Over the past decade, laparoscopic procedures have revolutionized surgery across the country. The technology has been praised because, by reducing the invasiveness of an operation, pain, complications and recovery time should theoretically be reduced.

Even though this is the general consensus, small studies have produced conflicting results and large studies proving this are few, said Dr. Steven Palter, assistant professor and director of the Yale Office Laparoscopy Program.

That's partly because it's so difficult to compare, since the quality of the operation, the time required to do it, and therefore, the costs, depend on the surgeon's skills.

One weakness of the studies was not taking into account how much money is saved because women can return to work earlier.

One woman who underwent the LAVH praised it. As a recovery nurse in a Hopkins operating room, Paula Woodward, 38, said she routinely sees women who have undergone the abdominal surgery. "That's real traumatic, but my post-op pain was a piece of cake," said Woodward, who had the procedure at GBMC because of fibroids, or benign tumors.

Officials at Johnson & Johnson, one of the manufacturers of laparoscopic instruments, argue that this improvement in quality life should be considered. They cite a study that found reduced blood loss and an accelerated return to normal activities.

Dr. Timothy Hickman, an ob-gyn and reproductive endocrinologist at Hopkins, said the GBMC study reaffirms that vaginal hysterectomy is the best method, and that LAVH should be used only to avoid an abdominal hysterectomy.

In an editorial accompanying the studies, Dr.

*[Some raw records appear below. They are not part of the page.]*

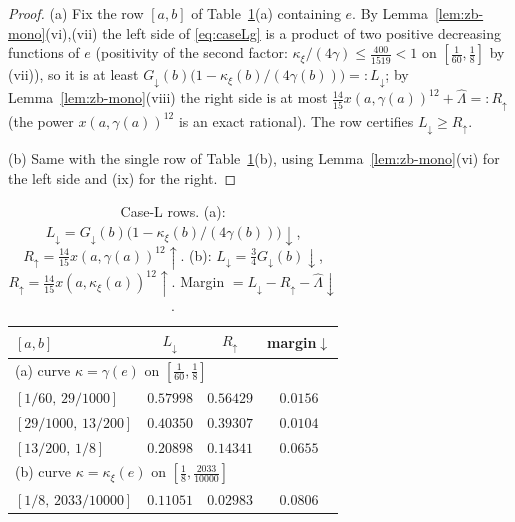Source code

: \documentclass[11pt]{article}
\theoremstyle{remark}
\theoremstyle{plain}
\theoremstyle{plain}
\newcommand{\kxi}{\kappa_\xi}
\begin{document}
\begin{proof}
(a) Fix the row $[a,b]$ of Table~\ref{tab:caseL}(a) containing $e$.  By
Lemma~\ref{lem:zb-mono}(vi),(vii) the left side of \eqref{eq:caseLg} is a
product of two positive decreasing functions of $e$ (positivity of the
second factor: $\kxi/(4\gamma)\le\tfrac{400}{1519}<1$ on
$[\tfrac1{60},\tfrac18]$ by (vii)), so it is at least
$G_\downarrow(b)\bigl(1-\kxi(b)/(4\gamma(b))\bigr)=:L_\downarrow$; by
Lemma~\ref{lem:zb-mono}(viii) the right side is at most
$\tfrac{14}{15}x(a,\gamma(a))^{12}+\widehat\Lambda=:R_\uparrow$ (the power
$x(a,\gamma(a))^{12}$ is an exact rational).  The row certifies
$L_\downarrow\ge R_\uparrow$.

(b) Same with the single row of Table~\ref{tab:caseL}(b), using
Lemma~\ref{lem:zb-mono}(vi) for the left side and (ix) for the right.
\end{proof}

\begin{table}[h]\centering
\caption{Case-L rows.  (a): $L_\downarrow=G_\downarrow(b)\bigl(1-
\kxi(b)/(4\gamma(b))\bigr)\downarrow$,
$R_\uparrow=\tfrac{14}{15}x(a,\gamma(a))^{12}\uparrow$.
(b): $L_\downarrow=\tfrac34G_\downarrow(b)\downarrow$,
$R_\uparrow=\tfrac{14}{15}x(a,\kxi(a))^{12}\uparrow$.
Margin $=L_\downarrow-R_\uparrow-\widehat\Lambda\downarrow$.}\label{tab:caseL}
\begin{tabular}{lccc}
\toprule
$[a,b]$ & $L_\downarrow$ & $R_\uparrow$ & margin$\downarrow$\\
\midrule
\multicolumn{4}{l}{(a) curve $\kappa=\gamma(e)$ on $[\tfrac1{60},\tfrac18]$}\\
$[1/60,\,29/1000]$ & $0.57998$ & $0.56429$ & $0.0156$ \\
$[29/1000,\,13/200]$ & $0.40350$ & $0.39307$ & $0.0104$ \\
$[13/200,\,1/8]$ & $0.20898$ & $0.14341$ & $0.0655$ \\
\midrule
\multicolumn{4}{l}{(b) curve $\kappa=\kxi(e)$ on $[\tfrac18,\tfrac{2033}{10000}]$}\\
$[1/8,\,2033/10000]$ & $0.11051$ & $0.02983$ & $0.0806$ \\
\bottomrule
\end{tabular}
\end{table}
\end{document}
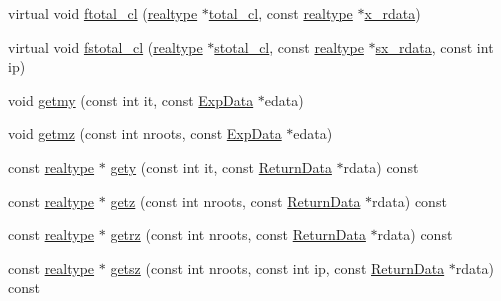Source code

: \begin{DoxyCompactItemize}
\item 
virtual void \mbox{\hyperlink{classamici_1_1_model_ab7c357d92ab37cfe9728a31e4232cfe9}{ftotal\+\_\+cl}} (\mbox{\hyperlink{namespaceamici_a1bdce28051d6a53868f7ccbf5f2c14a3}{realtype}} $\ast$\mbox{\hyperlink{classamici_1_1_model_a20f20480665b3eea684392186fb87675}{total\+\_\+cl}}, const \mbox{\hyperlink{namespaceamici_a1bdce28051d6a53868f7ccbf5f2c14a3}{realtype}} $\ast$\mbox{\hyperlink{classamici_1_1_model_a297a15f378087de3c782f5af7f29510b}{x\+\_\+rdata}})
\item 
virtual void \mbox{\hyperlink{classamici_1_1_model_a6fe0e8c26a7c1f72e3afd0f1322b3416}{fstotal\+\_\+cl}} (\mbox{\hyperlink{namespaceamici_a1bdce28051d6a53868f7ccbf5f2c14a3}{realtype}} $\ast$\mbox{\hyperlink{classamici_1_1_model_a103e2e2161a296524543b0bd060fc22a}{stotal\+\_\+cl}}, const \mbox{\hyperlink{namespaceamici_a1bdce28051d6a53868f7ccbf5f2c14a3}{realtype}} $\ast$\mbox{\hyperlink{classamici_1_1_model_a61ffc2a1fd9c46b5869ab4321e70d791}{sx\+\_\+rdata}}, const int ip)
\item 
void \mbox{\hyperlink{classamici_1_1_model_aa01d5361cf972cce5eaddca05985f745}{getmy}} (const int it, const \mbox{\hyperlink{classamici_1_1_exp_data}{Exp\+Data}} $\ast$edata)
\item 
void \mbox{\hyperlink{classamici_1_1_model_a523a7d80e06bfab324d566dd6032abcf}{getmz}} (const int nroots, const \mbox{\hyperlink{classamici_1_1_exp_data}{Exp\+Data}} $\ast$edata)
\item 
const \mbox{\hyperlink{namespaceamici_a1bdce28051d6a53868f7ccbf5f2c14a3}{realtype}} $\ast$ \mbox{\hyperlink{classamici_1_1_model_aee6c7b534a091180c01aabb3be44a216}{gety}} (const int it, const \mbox{\hyperlink{classamici_1_1_return_data}{Return\+Data}} $\ast$rdata) const
\item 
const \mbox{\hyperlink{namespaceamici_a1bdce28051d6a53868f7ccbf5f2c14a3}{realtype}} $\ast$ \mbox{\hyperlink{classamici_1_1_model_a30571e418f94ca61b8df2b355e46ee1a}{getz}} (const int nroots, const \mbox{\hyperlink{classamici_1_1_return_data}{Return\+Data}} $\ast$rdata) const
\item 
const \mbox{\hyperlink{namespaceamici_a1bdce28051d6a53868f7ccbf5f2c14a3}{realtype}} $\ast$ \mbox{\hyperlink{classamici_1_1_model_ab2a9be3bb641741a52ddc48fcd9aa143}{getrz}} (const int nroots, const \mbox{\hyperlink{classamici_1_1_return_data}{Return\+Data}} $\ast$rdata) const
\item 
const \mbox{\hyperlink{namespaceamici_a1bdce28051d6a53868f7ccbf5f2c14a3}{realtype}} $\ast$ \mbox{\hyperlink{classamici_1_1_model_a78863f621eda7016ab7136a357dacdaf}{getsz}} (const int nroots, const int ip, const \mbox{\hyperlink{classamici_1_1_return_data}{Return\+Data}} $\ast$rdata) const

\end{DoxyCompactItemize}
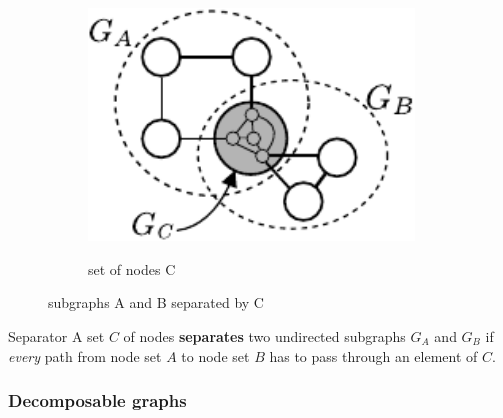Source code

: \begin{frame}
{\begin{figure}[h]
\begin{subfigure}[t]{0.4\textwidth}
{         \includegraphics[width=0.95\textwidth]{img/section3_fig10_cset}
         }
         \caption{set of nodes C}
         \label{fig:setc}
     \end{subfigure}
     \caption{subgraphs A and B separated by C}
	 \label{fig:regression}
\end{figure}
}
	\slidesonly{\vspace{-2mm}}
	\begin{block}{Separator}
		A set $C$ of nodes \textbf{separates} two undirected subgraphs $G_A$ and $G_B$ 
		if \emph{every} path from node set $A$ to node set $B$ 
		has to pass through an element of $C$.
	\end{block}
\end{frame}

\subsubsection{Decomposable graphs}

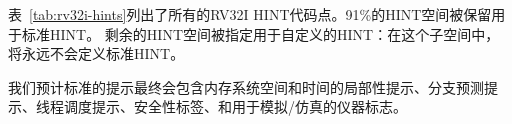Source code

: 表~\ref{tab:rv32i-hints}列出了所有的RV32I HINT代码点。91\%的HINT空间被保留用于标准HINT。
剩余的HINT空间被指定用于自定义的HINT：在这个子空间中，将永远不会定义标准HINT。

\begin{commentary}
我们预计标准的提示最终会包含内存系统空间和时间的局部性提示、分支预测提示、线程调度提示、安全性标签、和用于模拟/仿真的仪器标志。
\end{commentary}

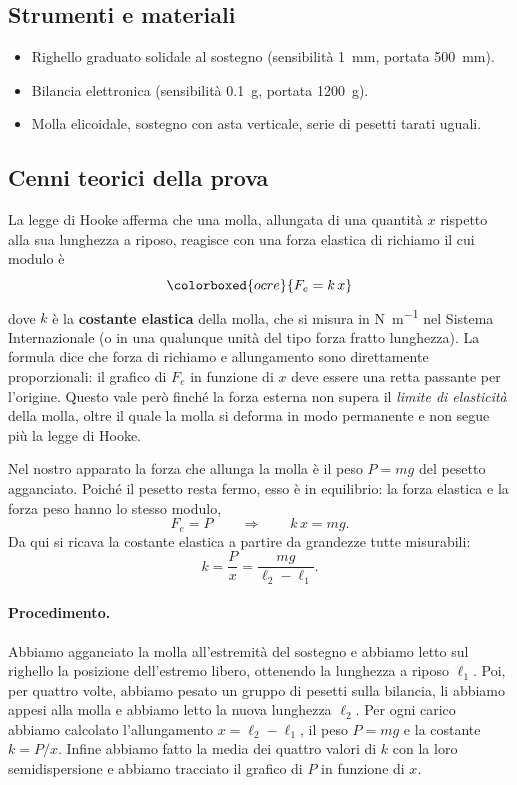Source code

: \subsection{Strumenti e materiali}
\begin{itemize}
    \item Righello graduato solidale al sostegno (sensibilità \SI{1}{\milli\metre}, portata \SI{500}{\milli\metre}).
    \item Bilancia elettronica (sensibilità \SI{0,1}{\gram}, portata \SI{1200}{\gram}).
    \item Molla elicoidale, sostegno con asta verticale, serie di pesetti tarati uguali.
\end{itemize}

\subsection{Cenni teorici della prova}
La legge di Hooke afferma che una molla, allungata di una quantità $x$ rispetto alla sua lunghezza a riposo, reagisce con una forza elastica di richiamo il cui modulo è
\[ \colorboxed{ocre}{ F_e = k\,x } \]
dove $k$ è la \textbf{costante elastica} della molla, che si misura in \si{\newton\per\metre} nel Sistema Internazionale (o in una qualunque unità del tipo forza fratto lunghezza). La formula dice che forza di richiamo e allungamento sono direttamente proporzionali: il grafico di $F_e$ in funzione di $x$ deve essere una retta passante per l'origine. Questo vale però finché la forza esterna non supera il \emph{limite di elasticità} della molla, oltre il quale la molla si deforma in modo permanente e non segue più la legge di Hooke.

Nel nostro apparato la forza che allunga la molla è il peso $P=mg$ del pesetto agganciato. Poiché il pesetto resta fermo, esso è in equilibrio: la forza elastica e la forza peso hanno lo stesso modulo,
\[ F_e = P \qquad\Longrightarrow\qquad k\,x = m g . \]
Da qui si ricava la costante elastica a partire da grandezze tutte misurabili:
\[ k = \frac{P}{x} = \frac{m g}{\ell_2-\ell_1}. \]

\paragraph{Procedimento.} Abbiamo agganciato la molla all'estremità del sostegno e abbiamo letto sul righello la posizione dell'estremo libero, ottenendo la lunghezza a riposo $\ell_1$. Poi, per quattro volte, abbiamo pesato un gruppo di pesetti sulla bilancia, li abbiamo appesi alla molla e abbiamo letto la nuova lunghezza $\ell_2$. Per ogni carico abbiamo calcolato l'allungamento $x=\ell_2-\ell_1$, il peso $P=mg$ e la costante $k=P/x$. Infine abbiamo fatto la media dei quattro valori di $k$ con la loro semidispersione e abbiamo tracciato il grafico di $P$ in funzione di $x$.


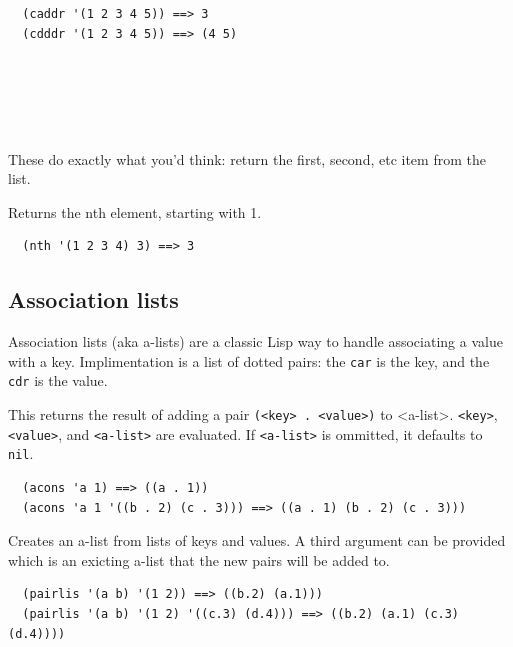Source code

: \documentclass[12pt]{article}
\begin{document}
\begin{verbatim}
  (caddr '(1 2 3 4 5)) ==> 3
  (cdddr '(1 2 3 4 5)) ==> (4 5)
\end{verbatim}

\\
\\
\\
\\

These do exactly what you'd think: return the first, second, etc item
from the list.


Returns the nth element, starting with 1.

\begin{verbatim}
  (nth '(1 2 3 4) 3) ==> 3
\end{verbatim}

\subsection{Association lists}

Association lists (aka a-lists) are a classic Lisp way to handle associating a value
with a key. Implimentation is a list of dotted pairs: the \verb|car|
is the key, and the \verb|cdr| is the value.


This returns the result of adding a pair \verb|(<key> . <value>)| to
<a-list>. \verb|<key>|, \verb|<value>|, and \verb|<a-list>| are
evaluated. If \verb|<a-list>| is ommitted, it defaults to \verb|nil|.

\begin{verbatim}
  (acons 'a 1) ==> ((a . 1))
  (acons 'a 1 '((b . 2) (c . 3))) ==> ((a . 1) (b . 2) (c . 3)))
\end{verbatim}


Creates an a-list from lists of keys and values. A third argument can
be provided which is an exicting a-list that the new pairs will be
added to.

\begin{verbatim}
  (pairlis '(a b) '(1 2)) ==> ((b.2) (a.1)))
  (pairlis '(a b) '(1 2) '((c.3) (d.4))) ==> ((b.2) (a.1) (c.3) (d.4))))
\end{verbatim}
\end{document}
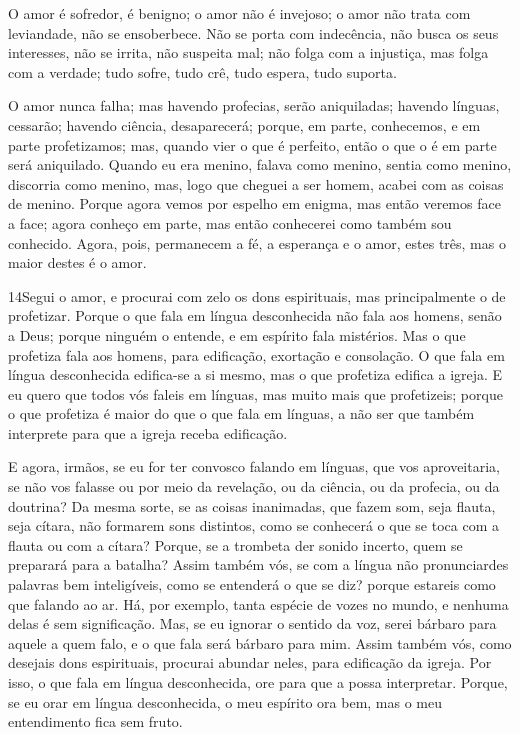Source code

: O amor é sofredor, é benigno; o amor não é invejoso; o amor não
trata com leviandade, não se ensoberbece. Não se porta com
indecência, não busca os seus interesses, não se irrita, não
suspeita mal; não folga com a injustiça, mas folga com a
verdade; tudo sofre, tudo crê, tudo espera, tudo suporta.

O amor nunca falha; mas havendo profecias, serão aniquiladas;
havendo línguas, cessarão; havendo ciência, desaparecerá;
porque, em parte, conhecemos, e em parte profetizamos;
mas, quando vier o que é perfeito, então o que o é em parte
será aniquilado. Quando eu era menino, falava como menino,
sentia como menino, discorria como menino, mas, logo que cheguei a
ser homem, acabei com as coisas de menino. Porque agora vemos
por espelho em enigma, mas então veremos face a face; agora conheço
em parte, mas então conhecerei como também sou conhecido.
Agora, pois, permanecem a fé, a esperança e o amor, estes
três, mas o maior destes é o amor.

\medskip

\lettrine{14} Segui o amor, e procurai com zelo os dons
espirituais, mas principalmente o de profetizar. Porque o que
fala em língua desconhecida não fala aos homens, senão a Deus;
porque ninguém o entende, e em espírito fala mistérios. Mas o
que profetiza fala aos homens, para edificação, exortação e
consolação. O que fala em língua desconhecida edifica-se a si
mesmo, mas o que profetiza edifica a igreja. E eu quero que
todos vós faleis em línguas, mas muito mais que profetizeis; porque
o que profetiza é maior do que o que fala em línguas, a não ser que
também interprete para que a igreja receba edificação.

E agora, irmãos, se eu for ter convosco falando em línguas, que
vos aproveitaria, se não vos falasse ou por meio da revelação, ou da
ciência, ou da profecia, ou da doutrina? Da mesma sorte, se as
coisas inanimadas, que fazem som, seja flauta, seja cítara, não
formarem sons distintos, como se conhecerá o que se toca com a
flauta ou com a cítara? Porque, se a trombeta der sonido
incerto, quem se preparará para a batalha? Assim também vós, se
com a língua não pronunciardes palavras bem inteligíveis, como se
entenderá o que se diz? porque estareis como que falando ao ar.
Há, por exemplo, tanta espécie de vozes no mundo, e nenhuma
delas é sem significação. Mas, se eu ignorar o sentido da
voz, serei bárbaro para aquele a quem falo, e o que fala será
bárbaro para mim. Assim também vós, como desejais dons
espirituais, procurai abundar neles, para edificação da igreja.
Por isso, o que fala em língua desconhecida, ore para que a
possa interpretar. Porque, se eu orar em língua desconhecida,
o meu espírito ora bem, mas o meu entendimento fica sem fruto.

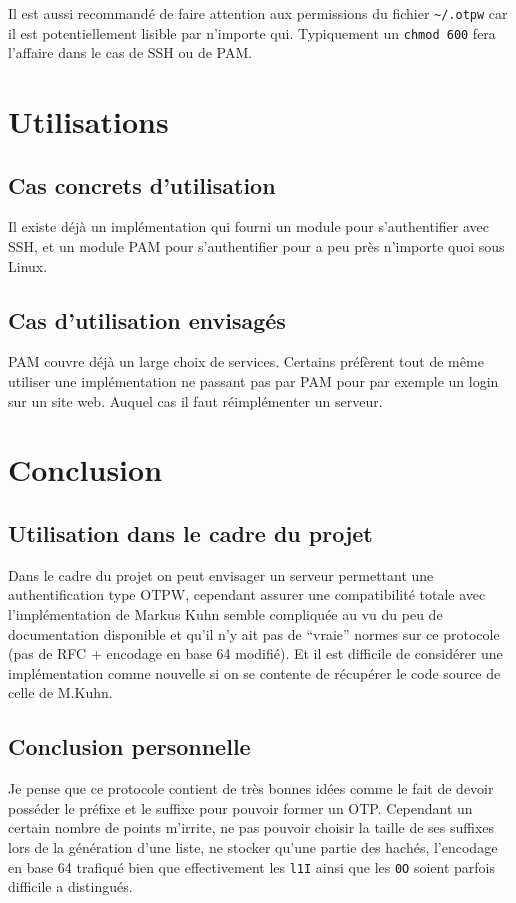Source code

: \documentclass{../res/univ-projet}
\begin{document}
        Il est aussi recommandé de faire attention aux permissions du fichier \verb?~/.otpw? car
    il est potentiellement lisible par n'importe qui. Typiquement un \verb?chmod 600? fera l'affaire
    dans le cas de SSH ou de PAM.

\section{Utilisations}
\subsection{Cas concrets d'utilisation}
        Il existe déjà un implémentation qui fourni un module pour s'authentifier avec SSH, et un module
    PAM pour s'authentifier pour a peu près n'importe quoi sous Linux.

\subsection{Cas d'utilisation envisagés}
        PAM couvre déjà un large choix de services. Certains préfèrent tout de même utiliser une implémentation
    ne passant pas par PAM pour par exemple un login sur un site web. Auquel cas il faut réimplémenter un serveur.

\section{Conclusion}
\subsection{Utilisation dans le cadre du projet}
        Dans le cadre du projet on peut envisager un serveur permettant une authentification type OTPW, cependant
    assurer une compatibilité totale avec l'implémentation de Markus Kuhn semble compliquée au vu du peu de documentation
    disponible et qu'il n'y ait pas de ``vraie'' normes sur ce protocole (pas de RFC + encodage en base 64 modifié).
    Et il est difficile de considérer une implémentation comme nouvelle si on se contente de récupérer le code source
    de celle de M.Kuhn.

\subsection{Conclusion personnelle}
        Je pense que ce protocole contient de très bonnes idées comme le fait de devoir posséder le préfixe et
    le suffixe pour pouvoir former un OTP. Cependant un certain nombre de points m'irrite, ne pas pouvoir choisir la
    taille de ses suffixes lors de la génération d'une liste, ne stocker qu'une partie des hachés, l'encodage en base 64 
    trafiqué bien que effectivement les \verb?l1I? ainsi que les \verb?0O? soient parfois difficile a distingués. 
\end{document}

Thomas G. Stovall of the Bowman Gray School of Medicine and Dr. Robert L. Summitt Jr. of the University of Tennessee, warned that enthusiasm for the procedure should be tempered until more data are in.

The expensive disposable instruments used in LAVH would have to be eliminated if costs are to come down, they wrote. Just as crucial, clinical trials are needed to find out how women fare under the different methods.

Dorsey is working on that kind of study now. But even if research definitively proves the benefits, there is another factor.

"Is it worth it? I bet most people would say yes," said Hickman. "However, the question is, will insurance companies think it's worth it?"